* **Exercise**
Copy the records exactly. Every line must match.

*** Opening of Material shown ***

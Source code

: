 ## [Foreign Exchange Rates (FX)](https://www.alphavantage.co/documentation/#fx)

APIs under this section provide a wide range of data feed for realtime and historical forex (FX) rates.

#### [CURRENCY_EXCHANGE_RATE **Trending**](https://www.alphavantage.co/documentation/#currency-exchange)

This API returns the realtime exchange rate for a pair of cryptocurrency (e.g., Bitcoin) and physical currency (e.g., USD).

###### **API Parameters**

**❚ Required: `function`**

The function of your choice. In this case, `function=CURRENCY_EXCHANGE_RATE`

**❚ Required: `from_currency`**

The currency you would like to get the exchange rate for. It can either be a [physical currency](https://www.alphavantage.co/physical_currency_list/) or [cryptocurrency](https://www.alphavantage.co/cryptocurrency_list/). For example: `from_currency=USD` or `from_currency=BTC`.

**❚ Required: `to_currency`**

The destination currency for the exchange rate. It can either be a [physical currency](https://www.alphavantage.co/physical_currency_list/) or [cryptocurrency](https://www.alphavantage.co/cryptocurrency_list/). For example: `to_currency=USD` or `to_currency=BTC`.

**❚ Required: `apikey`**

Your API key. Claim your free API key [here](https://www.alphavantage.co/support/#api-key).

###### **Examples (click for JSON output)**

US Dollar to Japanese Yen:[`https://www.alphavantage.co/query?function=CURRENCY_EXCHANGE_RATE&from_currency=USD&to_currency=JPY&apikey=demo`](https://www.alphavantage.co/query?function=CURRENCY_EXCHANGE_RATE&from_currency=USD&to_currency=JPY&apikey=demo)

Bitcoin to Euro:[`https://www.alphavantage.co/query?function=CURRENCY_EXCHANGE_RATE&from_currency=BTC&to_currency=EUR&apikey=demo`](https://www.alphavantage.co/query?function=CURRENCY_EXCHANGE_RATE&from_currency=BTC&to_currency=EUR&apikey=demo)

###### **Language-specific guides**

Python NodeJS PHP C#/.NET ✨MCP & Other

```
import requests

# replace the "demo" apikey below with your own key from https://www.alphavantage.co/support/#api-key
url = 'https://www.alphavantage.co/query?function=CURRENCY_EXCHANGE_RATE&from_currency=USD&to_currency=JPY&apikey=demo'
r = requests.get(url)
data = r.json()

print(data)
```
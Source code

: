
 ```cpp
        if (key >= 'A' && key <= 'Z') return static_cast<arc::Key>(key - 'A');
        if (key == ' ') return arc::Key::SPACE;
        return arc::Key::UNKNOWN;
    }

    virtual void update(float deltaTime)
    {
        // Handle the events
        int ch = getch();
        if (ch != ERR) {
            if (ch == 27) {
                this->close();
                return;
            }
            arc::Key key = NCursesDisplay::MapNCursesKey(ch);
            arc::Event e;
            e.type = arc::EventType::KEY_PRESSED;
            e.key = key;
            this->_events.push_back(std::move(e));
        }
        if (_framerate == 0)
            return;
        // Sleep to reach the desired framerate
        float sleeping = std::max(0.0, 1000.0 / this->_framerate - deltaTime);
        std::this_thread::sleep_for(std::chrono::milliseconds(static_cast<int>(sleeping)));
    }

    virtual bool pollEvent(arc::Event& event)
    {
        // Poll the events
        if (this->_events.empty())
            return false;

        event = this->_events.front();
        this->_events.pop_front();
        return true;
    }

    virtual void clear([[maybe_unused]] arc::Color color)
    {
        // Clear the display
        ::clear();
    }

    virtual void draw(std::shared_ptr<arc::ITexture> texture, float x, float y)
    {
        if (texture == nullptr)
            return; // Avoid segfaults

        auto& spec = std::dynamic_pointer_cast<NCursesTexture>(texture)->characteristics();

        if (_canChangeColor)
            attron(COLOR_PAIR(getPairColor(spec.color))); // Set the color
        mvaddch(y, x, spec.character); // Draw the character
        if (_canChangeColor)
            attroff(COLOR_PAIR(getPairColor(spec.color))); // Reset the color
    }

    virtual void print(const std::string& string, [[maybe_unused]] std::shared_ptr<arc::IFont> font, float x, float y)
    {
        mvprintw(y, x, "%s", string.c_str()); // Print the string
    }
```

*** Close of Material shown ***

* **Solution to the exercise**
Source code

: ## [Foreign Exchange Rates (FX)](https://www.alphavantage.co/documentation/#fx)

APIs under this section provide a wide range of data feed for realtime and historical forex (FX) rates.

#### [CURRENCY_EXCHANGE_RATE **Trending**](https://www.alphavantage.co/documentation/#currency-exchange)

This API returns the realtime exchange rate for a pair of cryptocurrency (e.g., Bitcoin) and physical currency (e.g., USD).

###### **API Parameters**

**❚ Required: `function`**

The function of your choice. In this case, `function=CURRENCY_EXCHANGE_RATE`

**❚ Required: `from_currency`**

The currency you would like to get the exchange rate for. It can either be a [physical currency](https://www.alphavantage.co/physical_currency_list/) or [cryptocurrency](https://www.alphavantage.co/cryptocurrency_list/). For example: `from_currency=USD` or `from_currency=BTC`.

**❚ Required: `to_currency`**

The destination currency for the exchange rate. It can either be a [physical currency](https://www.alphavantage.co/physical_currency_list/) or [cryptocurrency](https://www.alphavantage.co/cryptocurrency_list/). For example: `to_currency=USD` or `to_currency=BTC`.

**❚ Required: `apikey`**

Your API key. Claim your free API key [here](https://www.alphavantage.co/support/#api-key).

###### **Examples (click for JSON output)**

US Dollar to Japanese Yen:[`https://www.alphavantage.co/query?function=CURRENCY_EXCHANGE_RATE&from_currency=USD&to_currency=JPY&apikey=demo`](https://www.alphavantage.co/query?function=CURRENCY_EXCHANGE_RATE&from_currency=USD&to_currency=JPY&apikey=demo)

Bitcoin to Euro:[`https://www.alphavantage.co/query?function=CURRENCY_EXCHANGE_RATE&from_currency=BTC&to_currency=EUR&apikey=demo`](https://www.alphavantage.co/query?function=CURRENCY_EXCHANGE_RATE&from_currency=BTC&to_currency=EUR&apikey=demo)

###### **Language-specific guides**

Python NodeJS PHP C#/.NET ✨MCP & Other

```
import requests

# replace the "demo" apikey below with your own key from https://www.alphavantage.co/support/#api-key
url = 'https://www.alphavantage.co/query?function=CURRENCY_EXCHANGE_RATE&from_currency=USD&to_currency=JPY&apikey=demo'
r = requests.get(url)
data = r.json()

print(data)
```
Source code

:
 ```cpp
        if (key >= 'A' && key <= 'Z') return static_cast<arc::Key>(key - 'A');
        if (key == ' ') return arc::Key::SPACE;
        return arc::Key::UNKNOWN;
    }

    virtual void update(float deltaTime)
    {
        // Handle the events
        int ch = getch();
        if (ch != ERR) {
            if (ch == 27) {
                this->close();
                return;
            }
            arc::Key key = NCursesDisplay::MapNCursesKey(ch);
            arc::Event e;
            e.type = arc::EventType::KEY_PRESSED;
            e.key = key;
            this->_events.push_back(std::move(e));
        }
        if (_framerate == 0)
            return;
        // Sleep to reach the desired framerate
        float sleeping = std::max(0.0, 1000.0 / this->_framerate - deltaTime);
        std::this_thread::sleep_for(std::chrono::milliseconds(static_cast<int>(sleeping)));
    }

    virtual bool pollEvent(arc::Event& event)
    {
        // Poll the events
        if (this->_events.empty())
            return false;

        event = this->_events.front();
        this->_events.pop_front();
        return true;
    }

    virtual void clear([[maybe_unused]] arc::Color color)
    {
        // Clear the display
        ::clear();
    }

    virtual void draw(std::shared_ptr<arc::ITexture> texture, float x, float y)
    {
        if (texture == nullptr)
            return; // Avoid segfaults

        auto& spec = std::dynamic_pointer_cast<NCursesTexture>(texture)->characteristics();

        if (_canChangeColor)
            attron(COLOR_PAIR(getPairColor(spec.color))); // Set the color
        mvaddch(y, x, spec.character); // Draw the character
        if (_canChangeColor)
            attroff(COLOR_PAIR(getPairColor(spec.color))); // Reset the color
    }

    virtual void print(const std::string& string, [[maybe_unused]] std::shared_ptr<arc::IFont> font, float x, float y)
    {
        mvprintw(y, x, "%s", string.c_str()); // Print the string
    }
```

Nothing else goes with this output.